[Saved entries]
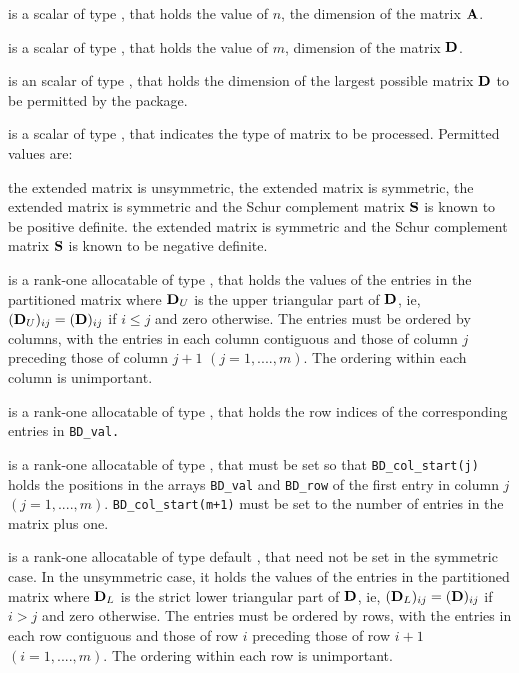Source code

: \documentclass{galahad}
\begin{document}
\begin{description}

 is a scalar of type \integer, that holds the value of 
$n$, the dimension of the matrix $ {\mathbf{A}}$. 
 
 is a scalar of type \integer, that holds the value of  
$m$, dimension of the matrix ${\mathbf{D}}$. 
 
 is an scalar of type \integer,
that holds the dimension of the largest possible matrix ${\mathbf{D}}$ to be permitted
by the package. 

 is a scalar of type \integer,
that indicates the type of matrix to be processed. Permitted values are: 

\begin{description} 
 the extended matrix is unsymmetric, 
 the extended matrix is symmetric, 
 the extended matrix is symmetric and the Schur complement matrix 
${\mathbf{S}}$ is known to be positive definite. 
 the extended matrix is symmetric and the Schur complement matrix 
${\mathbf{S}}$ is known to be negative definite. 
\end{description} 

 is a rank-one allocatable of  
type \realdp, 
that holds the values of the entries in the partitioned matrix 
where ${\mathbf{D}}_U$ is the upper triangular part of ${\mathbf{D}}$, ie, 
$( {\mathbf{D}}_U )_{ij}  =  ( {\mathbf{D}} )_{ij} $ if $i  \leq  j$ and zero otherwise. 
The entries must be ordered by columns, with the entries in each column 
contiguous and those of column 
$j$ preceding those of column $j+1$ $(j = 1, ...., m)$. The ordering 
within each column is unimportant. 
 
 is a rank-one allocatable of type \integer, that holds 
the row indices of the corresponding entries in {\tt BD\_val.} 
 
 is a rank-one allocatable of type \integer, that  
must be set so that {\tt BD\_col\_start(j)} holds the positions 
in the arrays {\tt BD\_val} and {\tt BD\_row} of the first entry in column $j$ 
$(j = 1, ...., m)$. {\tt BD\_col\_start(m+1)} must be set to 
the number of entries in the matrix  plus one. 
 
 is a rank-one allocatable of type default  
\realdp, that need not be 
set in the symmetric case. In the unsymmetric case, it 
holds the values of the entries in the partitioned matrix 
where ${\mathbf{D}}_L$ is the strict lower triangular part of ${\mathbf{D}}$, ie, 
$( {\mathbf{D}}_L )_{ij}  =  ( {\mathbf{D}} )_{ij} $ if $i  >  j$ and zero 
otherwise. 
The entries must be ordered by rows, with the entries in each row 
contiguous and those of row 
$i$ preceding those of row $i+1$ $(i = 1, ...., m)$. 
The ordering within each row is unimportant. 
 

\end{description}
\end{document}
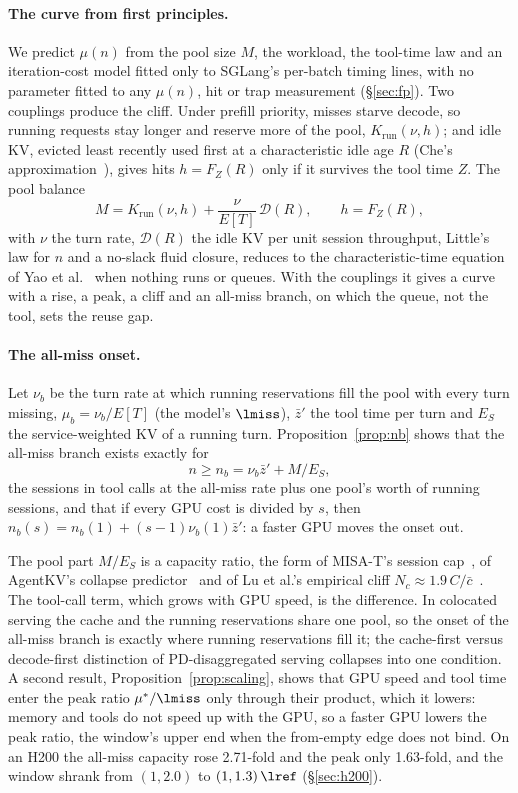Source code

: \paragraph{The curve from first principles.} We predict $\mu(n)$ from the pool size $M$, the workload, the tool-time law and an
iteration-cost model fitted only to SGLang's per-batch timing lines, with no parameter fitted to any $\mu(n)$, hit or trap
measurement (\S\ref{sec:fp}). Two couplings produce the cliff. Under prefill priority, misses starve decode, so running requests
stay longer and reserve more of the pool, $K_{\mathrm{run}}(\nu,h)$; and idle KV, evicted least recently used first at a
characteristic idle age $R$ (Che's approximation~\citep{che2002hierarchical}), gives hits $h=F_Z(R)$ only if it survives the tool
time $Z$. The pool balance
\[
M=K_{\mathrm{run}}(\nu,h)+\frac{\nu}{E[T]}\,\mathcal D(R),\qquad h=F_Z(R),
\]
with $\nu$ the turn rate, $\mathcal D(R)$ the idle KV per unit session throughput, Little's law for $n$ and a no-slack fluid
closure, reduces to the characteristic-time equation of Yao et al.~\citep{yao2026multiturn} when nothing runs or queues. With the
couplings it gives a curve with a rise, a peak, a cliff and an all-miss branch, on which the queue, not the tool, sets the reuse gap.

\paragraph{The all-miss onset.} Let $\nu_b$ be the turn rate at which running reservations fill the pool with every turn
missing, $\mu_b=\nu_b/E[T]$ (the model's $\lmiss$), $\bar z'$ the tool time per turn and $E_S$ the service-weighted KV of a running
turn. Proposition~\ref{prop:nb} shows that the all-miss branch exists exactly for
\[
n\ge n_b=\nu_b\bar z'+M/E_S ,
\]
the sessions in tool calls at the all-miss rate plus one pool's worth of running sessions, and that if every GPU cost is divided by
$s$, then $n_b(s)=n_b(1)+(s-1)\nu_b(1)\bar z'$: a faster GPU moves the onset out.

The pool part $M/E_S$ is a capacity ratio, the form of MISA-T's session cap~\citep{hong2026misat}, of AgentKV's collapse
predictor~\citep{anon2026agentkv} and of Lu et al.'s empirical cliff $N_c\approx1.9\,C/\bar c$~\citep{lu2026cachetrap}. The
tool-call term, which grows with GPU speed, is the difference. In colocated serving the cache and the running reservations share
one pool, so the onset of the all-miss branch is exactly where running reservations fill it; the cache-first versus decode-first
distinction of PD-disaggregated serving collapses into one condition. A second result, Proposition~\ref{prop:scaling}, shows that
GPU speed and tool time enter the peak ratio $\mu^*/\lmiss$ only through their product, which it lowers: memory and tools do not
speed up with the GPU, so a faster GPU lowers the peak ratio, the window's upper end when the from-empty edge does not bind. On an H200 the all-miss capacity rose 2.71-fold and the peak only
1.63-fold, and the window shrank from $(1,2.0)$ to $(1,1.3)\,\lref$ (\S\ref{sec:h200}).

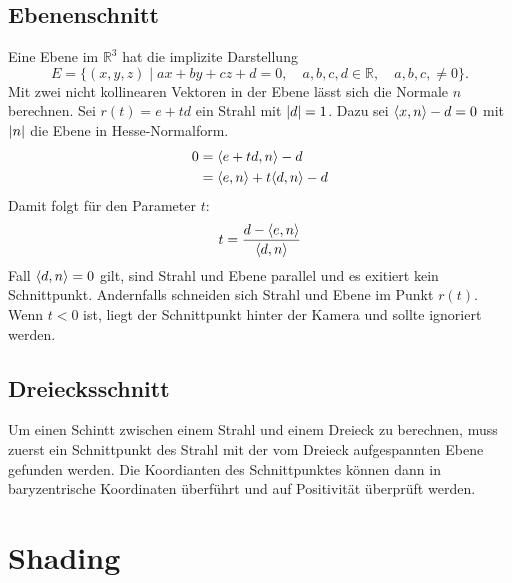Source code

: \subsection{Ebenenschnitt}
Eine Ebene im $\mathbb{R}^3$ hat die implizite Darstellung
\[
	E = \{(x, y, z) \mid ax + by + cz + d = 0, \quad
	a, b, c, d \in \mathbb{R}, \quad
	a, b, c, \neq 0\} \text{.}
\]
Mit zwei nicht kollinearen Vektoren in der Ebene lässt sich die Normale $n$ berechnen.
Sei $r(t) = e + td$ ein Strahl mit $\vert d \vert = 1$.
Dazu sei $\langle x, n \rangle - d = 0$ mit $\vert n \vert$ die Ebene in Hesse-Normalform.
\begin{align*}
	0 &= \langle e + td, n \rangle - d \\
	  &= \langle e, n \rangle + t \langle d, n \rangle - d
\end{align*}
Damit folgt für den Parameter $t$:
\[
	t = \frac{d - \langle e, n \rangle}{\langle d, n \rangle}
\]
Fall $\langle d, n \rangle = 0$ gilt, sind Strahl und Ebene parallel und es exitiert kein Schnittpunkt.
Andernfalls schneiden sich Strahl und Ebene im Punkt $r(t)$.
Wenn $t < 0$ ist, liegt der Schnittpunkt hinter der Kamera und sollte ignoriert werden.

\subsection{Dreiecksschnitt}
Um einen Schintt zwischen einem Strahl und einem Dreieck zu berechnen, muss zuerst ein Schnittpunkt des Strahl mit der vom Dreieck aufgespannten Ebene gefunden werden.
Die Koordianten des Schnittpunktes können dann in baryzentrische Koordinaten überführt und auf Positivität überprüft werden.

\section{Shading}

WORK TASK: Only the lines from the start of the records above through the line containing "is the upper" should be returned, exactly and with both ends, please; the pictures stay out.

SOLUTION TO THE EXERCISE:
Source code

: \documentclass{galahad}
\begin{document}
\begin{description}

 is a scalar of type \integer, that holds the value of 
$n$, the dimension of the matrix $ {\mathbf{A}}$. 
 
 is a scalar of type \integer, that holds the value of  
$m$, dimension of the matrix ${\mathbf{D}}$. 
 
 is an scalar of type \integer,
that holds the dimension of the largest possible matrix ${\mathbf{D}}$ to be permitted
by the package. 

 is a scalar of type \integer,
that indicates the type of matrix to be processed. Permitted values are: 

\begin{description} 
 the extended matrix is unsymmetric, 
 the extended matrix is symmetric, 
 the extended matrix is symmetric and the Schur complement matrix 
${\mathbf{S}}$ is known to be positive definite. 
 the extended matrix is symmetric and the Schur complement matrix 
${\mathbf{S}}$ is known to be negative definite. 
\end{description} 

 is a rank-one allocatable of  
type \realdp, 
that holds the values of the entries in the partitioned matrix 
where ${\mathbf{D}}_U$ is the upper triangular part of ${\mathbf{D}}$, ie, 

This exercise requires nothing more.